[Stored data]

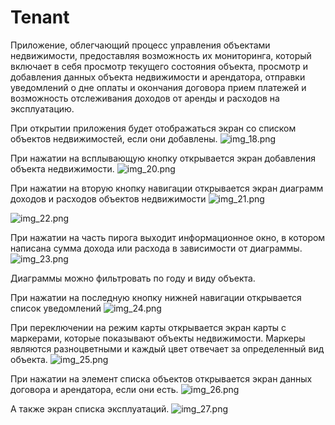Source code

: # Tenant

Приложение, облегчающий процесс управления объектами недвижимости, предоставляя возможность их мониторинга, 
который включает в себя просмотр текущего состояния объекта, 
просмотр и добавления данных объекта недвижимости и арендатора, отправки уведомлений о дне оплаты и окончания договора
прием платежей и возможность отслеживания доходов от аренды и расходов на эксплуатацию.

При открытии приложения будет отображаться экран со списком объектов недвижимостей, если они добавлены.
![img_18.png](img_18.png)


При нажатии на всплывающую кнопку открывается экран добавления объекта недвижимости.
![img_20.png](img_20.png)


При нажатии на вторую кнопку навигации открывается экран диаграмм 
доходов и расходов объектов недвижимости
![img_21.png](img_21.png)

![img_22.png](img_22.png)

При нажатии на часть пирога выходит информационное окно, 
в котором написана сумма дохода или расхода 
в зависимости от диаграммы.
![img_23.png](img_23.png)

Диаграммы можно фильтровать по году и виду объекта.

При нажатии на последную кнопку нижней навигации открывается список уведомлений
![img_24.png](img_24.png)

При переключении на режим карты открывается экран карты с маркерами, 
которые показывают объекты недвижимости. 
Маркеры являются разноцветными и каждый цвет отвечает за определенный вид объекта.
![img_25.png](img_25.png)

При нажатии на элемент списка объектов открывается экран данных договора и арендатора, 
если они есть. 
![img_26.png](img_26.png)

А также экран списка эксплуатаций.
![img_27.png](img_27.png)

Instructions to follow:
Line by line, write out the data above exactly, without the pictures.

Solution below:
Source code

: # Tenant

Приложение, облегчающий процесс управления объектами недвижимости, предоставляя возможность их мониторинга, 
который включает в себя просмотр текущего состояния объекта, 
просмотр и добавления данных объекта недвижимости и арендатора, отправки уведомлений о дне оплаты и окончания договора
прием платежей и возможность отслеживания доходов от аренды и расходов на эксплуатацию.

При открытии приложения будет отображаться экран со списком объектов недвижимостей, если они добавлены.
![img_18.png](img_18.png)


При нажатии на всплывающую кнопку открывается экран добавления объекта недвижимости.
![img_20.png](img_20.png)


При нажатии на вторую кнопку навигации открывается экран диаграмм 
доходов и расходов объектов недвижимости
![img_21.png](img_21.png)

![img_22.png](img_22.png)

При нажатии на часть пирога выходит информационное окно, 
в котором написана сумма дохода или расхода 
в зависимости от диаграммы.
![img_23.png](img_23.png)

Диаграммы можно фильтровать по году и виду объекта.

При нажатии на последную кнопку нижней навигации открывается список уведомлений
![img_24.png](img_24.png)

При переключении на режим карты открывается экран карты с маркерами, 
которые показывают объекты недвижимости. 
Маркеры являются разноцветными и каждый цвет отвечает за определенный вид объекта.
![img_25.png](img_25.png)

При нажатии на элемент списка объектов открывается экран данных договора и арендатора, 
если они есть. 
![img_26.png](img_26.png)

А также экран списка эксплуатаций.
![img_27.png](img_27.png)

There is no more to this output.